Primary RPLND is doomed as a broad-based approach because it represents massive overtreatment to the population as a whole without a global survival benefit. However, the same can be said of the chemotherapy-for-all approach or even a risk-adapted strategy. Here the SWENOTECA recommendations for a single cycle of BEP for high-risk and perhaps even low-risk patients require additional thought and investigation.1 The goal of the SWENOTECA study was simply to minimize the risk of relapse. Had the goal been to avoid overtreatment and maintain 100% survival, global surveillance would have been the clear winner (Table 1).

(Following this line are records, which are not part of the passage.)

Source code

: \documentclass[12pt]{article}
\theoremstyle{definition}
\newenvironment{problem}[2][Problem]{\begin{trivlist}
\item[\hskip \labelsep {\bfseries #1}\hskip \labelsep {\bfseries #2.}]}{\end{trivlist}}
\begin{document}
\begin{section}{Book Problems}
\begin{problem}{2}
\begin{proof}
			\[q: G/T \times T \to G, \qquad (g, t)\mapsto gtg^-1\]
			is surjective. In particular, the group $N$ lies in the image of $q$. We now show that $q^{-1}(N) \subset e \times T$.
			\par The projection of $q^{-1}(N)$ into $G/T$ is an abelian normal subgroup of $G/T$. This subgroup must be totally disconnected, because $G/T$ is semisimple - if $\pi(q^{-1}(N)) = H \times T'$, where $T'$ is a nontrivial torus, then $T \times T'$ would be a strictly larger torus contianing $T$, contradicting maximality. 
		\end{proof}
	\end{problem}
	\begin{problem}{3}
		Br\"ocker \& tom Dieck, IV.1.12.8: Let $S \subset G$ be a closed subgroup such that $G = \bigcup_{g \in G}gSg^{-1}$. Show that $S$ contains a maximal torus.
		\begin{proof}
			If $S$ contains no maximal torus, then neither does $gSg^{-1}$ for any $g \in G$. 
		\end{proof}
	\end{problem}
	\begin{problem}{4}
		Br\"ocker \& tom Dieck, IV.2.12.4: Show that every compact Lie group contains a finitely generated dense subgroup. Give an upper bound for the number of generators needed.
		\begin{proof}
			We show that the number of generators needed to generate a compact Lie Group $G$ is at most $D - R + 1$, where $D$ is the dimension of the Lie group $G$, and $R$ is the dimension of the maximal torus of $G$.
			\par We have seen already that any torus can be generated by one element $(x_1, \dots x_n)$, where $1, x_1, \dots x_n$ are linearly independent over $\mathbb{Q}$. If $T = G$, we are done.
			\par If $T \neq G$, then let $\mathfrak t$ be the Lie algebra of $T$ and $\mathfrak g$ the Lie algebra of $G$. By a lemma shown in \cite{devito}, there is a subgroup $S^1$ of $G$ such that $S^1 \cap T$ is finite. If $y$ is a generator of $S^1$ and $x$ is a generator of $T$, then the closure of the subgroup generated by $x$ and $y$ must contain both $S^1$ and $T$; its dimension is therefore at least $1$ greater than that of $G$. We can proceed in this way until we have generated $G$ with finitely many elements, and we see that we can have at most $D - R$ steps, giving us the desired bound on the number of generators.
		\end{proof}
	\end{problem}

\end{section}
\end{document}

The authors argue that one cycle of BEP is relatively trivial and that the goal of such a strategy is to minimize the number of patients ultimately receiving three or more cycles of therapy. They speculate from prior studies utilizing high-dose BEP (usually four or more courses) that the risks of long-term adverse effects, such as renal insufficiency, metabolic syndrome, hearing impairment, second malignancies, and infertility, are strictly proportional to the number of cycles received. This approach is similar to a "vaccine" mentality: that it is better to burden everyone with mild toxicity to decrease potential complications for a few. There are yet no data from this study or other studies to support the inference that this is an overall healthier approach for the population. We can hope that long-term data regarding the subtle long-term effects of even a single cycle of BEP are forthcoming. We already know every patient receiving even one cycle of BEP experienced hair loss; a significant disruption from work, school, and life; exposure to significant neutropenia with the rare risk of fatal complications; risk of vascular complications; rare acute chemotherapy reactions; at least temporary effect on fertility; and the anxiety and fears that all patients receiving chemotherapy face. In the SWENOTECA study, the patients receiving a single cycle of BEP were not completed spared the fear of relapse or the inconvenience of ongoing imaging. It is clearly not "one and done" for some patients with clinical stage I testicular nonseminoma.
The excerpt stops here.